* **What the exercise asks**: Please state how many lines of the data below contain the word "Double", offering nothing besides the number.

************

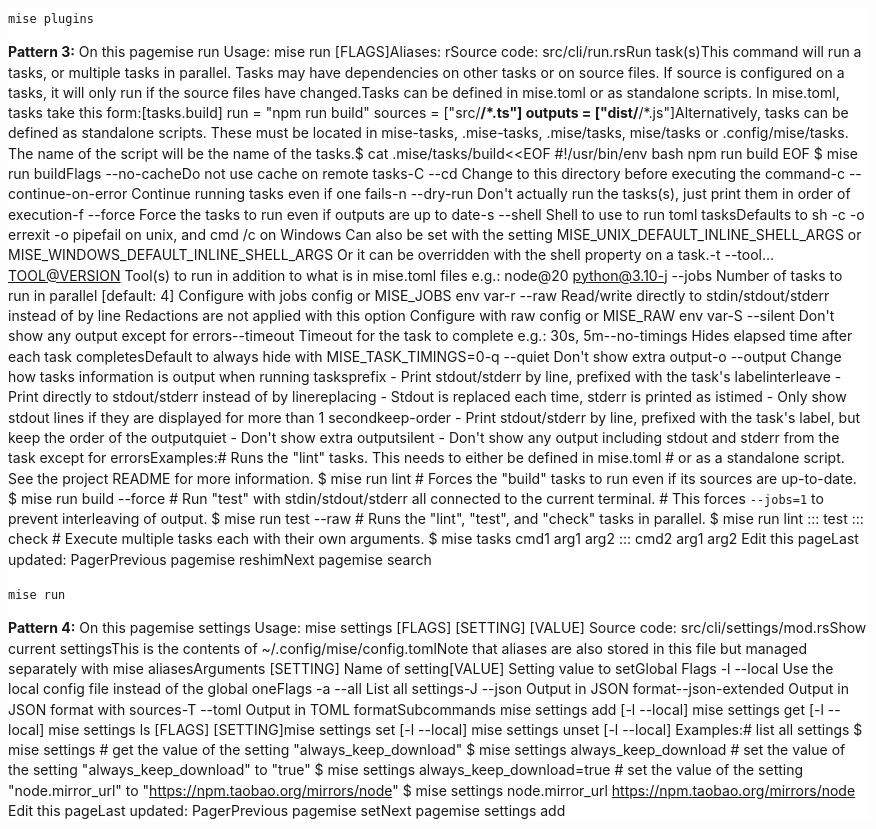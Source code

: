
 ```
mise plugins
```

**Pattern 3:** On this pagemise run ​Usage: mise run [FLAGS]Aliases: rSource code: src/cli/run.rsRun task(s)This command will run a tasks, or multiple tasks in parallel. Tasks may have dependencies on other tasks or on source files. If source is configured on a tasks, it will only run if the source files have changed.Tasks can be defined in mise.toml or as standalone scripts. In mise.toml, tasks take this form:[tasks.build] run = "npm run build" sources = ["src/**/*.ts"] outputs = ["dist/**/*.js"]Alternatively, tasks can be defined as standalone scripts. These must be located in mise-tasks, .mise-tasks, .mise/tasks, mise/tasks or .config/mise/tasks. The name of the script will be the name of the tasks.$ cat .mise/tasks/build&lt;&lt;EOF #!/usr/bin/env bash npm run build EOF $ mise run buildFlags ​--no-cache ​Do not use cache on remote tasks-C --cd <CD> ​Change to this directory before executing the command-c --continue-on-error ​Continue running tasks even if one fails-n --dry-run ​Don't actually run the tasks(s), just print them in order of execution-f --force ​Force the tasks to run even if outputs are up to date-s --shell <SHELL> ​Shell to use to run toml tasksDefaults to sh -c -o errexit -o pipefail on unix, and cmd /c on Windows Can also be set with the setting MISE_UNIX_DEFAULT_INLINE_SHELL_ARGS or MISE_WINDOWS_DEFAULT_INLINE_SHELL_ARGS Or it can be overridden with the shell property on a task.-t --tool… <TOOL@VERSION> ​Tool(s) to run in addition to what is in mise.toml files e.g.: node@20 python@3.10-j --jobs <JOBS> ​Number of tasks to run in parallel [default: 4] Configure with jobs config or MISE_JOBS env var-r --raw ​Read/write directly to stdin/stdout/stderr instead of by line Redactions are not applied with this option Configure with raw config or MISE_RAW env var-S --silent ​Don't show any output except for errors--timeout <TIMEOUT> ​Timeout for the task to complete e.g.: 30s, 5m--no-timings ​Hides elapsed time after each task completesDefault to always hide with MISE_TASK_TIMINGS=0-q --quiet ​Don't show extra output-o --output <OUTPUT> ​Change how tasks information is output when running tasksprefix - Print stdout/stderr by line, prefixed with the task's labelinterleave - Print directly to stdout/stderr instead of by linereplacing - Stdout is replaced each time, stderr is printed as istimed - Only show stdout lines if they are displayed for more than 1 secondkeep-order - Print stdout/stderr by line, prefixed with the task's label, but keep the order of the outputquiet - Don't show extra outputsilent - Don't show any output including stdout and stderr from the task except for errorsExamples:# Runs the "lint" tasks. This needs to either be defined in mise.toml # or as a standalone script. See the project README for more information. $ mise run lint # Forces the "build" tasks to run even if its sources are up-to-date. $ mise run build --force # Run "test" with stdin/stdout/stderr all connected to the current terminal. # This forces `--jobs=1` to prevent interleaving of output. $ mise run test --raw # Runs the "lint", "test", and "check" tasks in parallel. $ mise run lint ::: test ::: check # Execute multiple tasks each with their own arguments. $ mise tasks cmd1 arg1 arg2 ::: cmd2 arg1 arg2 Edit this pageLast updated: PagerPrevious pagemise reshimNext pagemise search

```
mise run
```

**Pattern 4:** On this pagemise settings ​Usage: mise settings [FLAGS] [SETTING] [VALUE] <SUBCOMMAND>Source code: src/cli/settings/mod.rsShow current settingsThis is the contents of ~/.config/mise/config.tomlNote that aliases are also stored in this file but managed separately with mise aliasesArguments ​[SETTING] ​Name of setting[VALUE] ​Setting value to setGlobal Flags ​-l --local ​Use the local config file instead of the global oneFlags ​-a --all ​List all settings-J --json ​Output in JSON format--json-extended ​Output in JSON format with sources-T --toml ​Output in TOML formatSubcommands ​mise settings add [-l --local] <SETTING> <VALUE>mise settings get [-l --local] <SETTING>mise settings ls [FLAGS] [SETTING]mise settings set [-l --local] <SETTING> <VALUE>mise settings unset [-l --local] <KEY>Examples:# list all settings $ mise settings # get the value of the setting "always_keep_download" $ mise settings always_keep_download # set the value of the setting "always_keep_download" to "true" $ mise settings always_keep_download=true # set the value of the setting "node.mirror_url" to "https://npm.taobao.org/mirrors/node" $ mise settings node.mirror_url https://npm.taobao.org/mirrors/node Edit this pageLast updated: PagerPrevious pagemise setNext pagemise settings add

************

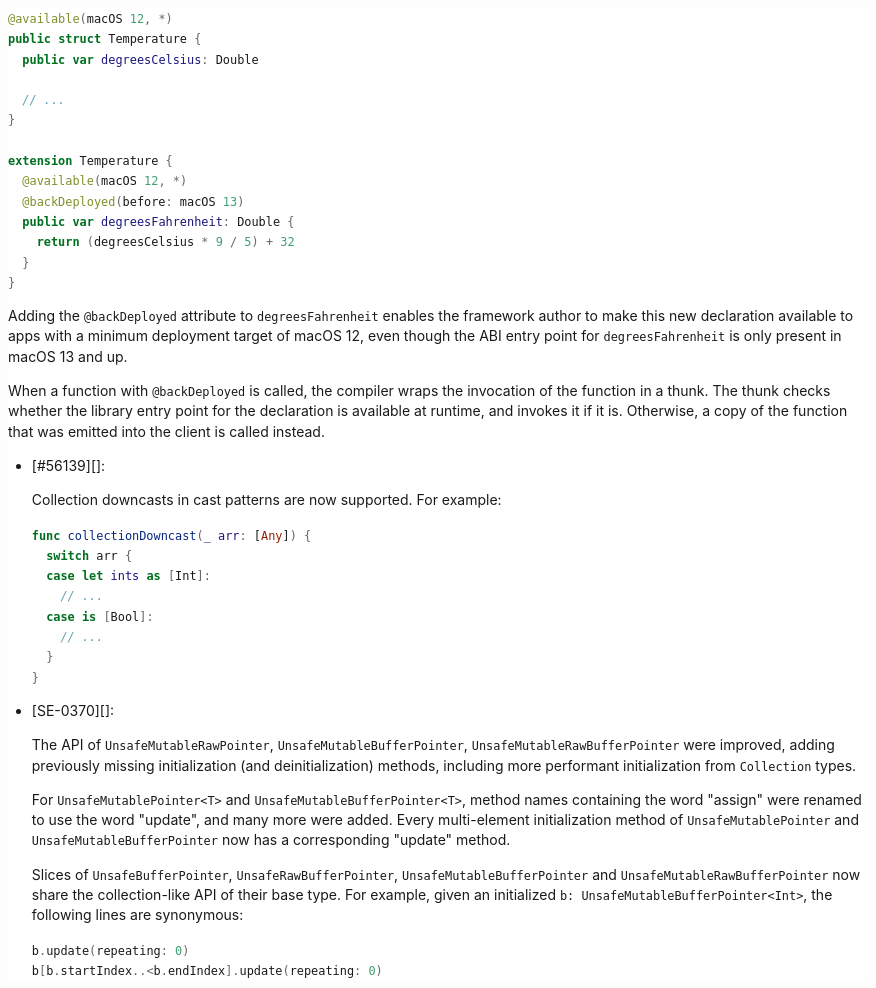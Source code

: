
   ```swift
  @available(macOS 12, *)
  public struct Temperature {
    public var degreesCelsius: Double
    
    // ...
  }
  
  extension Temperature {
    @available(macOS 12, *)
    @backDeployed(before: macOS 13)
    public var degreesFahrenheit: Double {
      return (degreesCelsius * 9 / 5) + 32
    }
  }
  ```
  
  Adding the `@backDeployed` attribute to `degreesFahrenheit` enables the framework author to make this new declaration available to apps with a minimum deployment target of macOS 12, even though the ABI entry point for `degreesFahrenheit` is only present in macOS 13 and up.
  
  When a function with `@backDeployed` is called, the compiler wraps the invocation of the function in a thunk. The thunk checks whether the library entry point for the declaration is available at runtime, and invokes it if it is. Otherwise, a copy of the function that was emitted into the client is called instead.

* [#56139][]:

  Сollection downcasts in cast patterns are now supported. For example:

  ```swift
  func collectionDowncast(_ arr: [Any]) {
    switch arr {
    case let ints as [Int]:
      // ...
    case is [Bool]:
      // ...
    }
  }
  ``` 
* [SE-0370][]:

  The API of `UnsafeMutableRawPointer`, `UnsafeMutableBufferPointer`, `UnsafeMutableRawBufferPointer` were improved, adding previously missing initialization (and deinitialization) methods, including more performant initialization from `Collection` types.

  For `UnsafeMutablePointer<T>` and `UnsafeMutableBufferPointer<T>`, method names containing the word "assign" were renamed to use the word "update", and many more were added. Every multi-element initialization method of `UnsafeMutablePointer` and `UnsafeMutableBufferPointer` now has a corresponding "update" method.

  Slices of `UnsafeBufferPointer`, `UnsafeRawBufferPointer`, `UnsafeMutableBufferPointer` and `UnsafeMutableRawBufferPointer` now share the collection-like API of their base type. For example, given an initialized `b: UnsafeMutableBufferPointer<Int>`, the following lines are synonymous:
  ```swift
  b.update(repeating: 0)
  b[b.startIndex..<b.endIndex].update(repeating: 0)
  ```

************

* **Task solution**: 2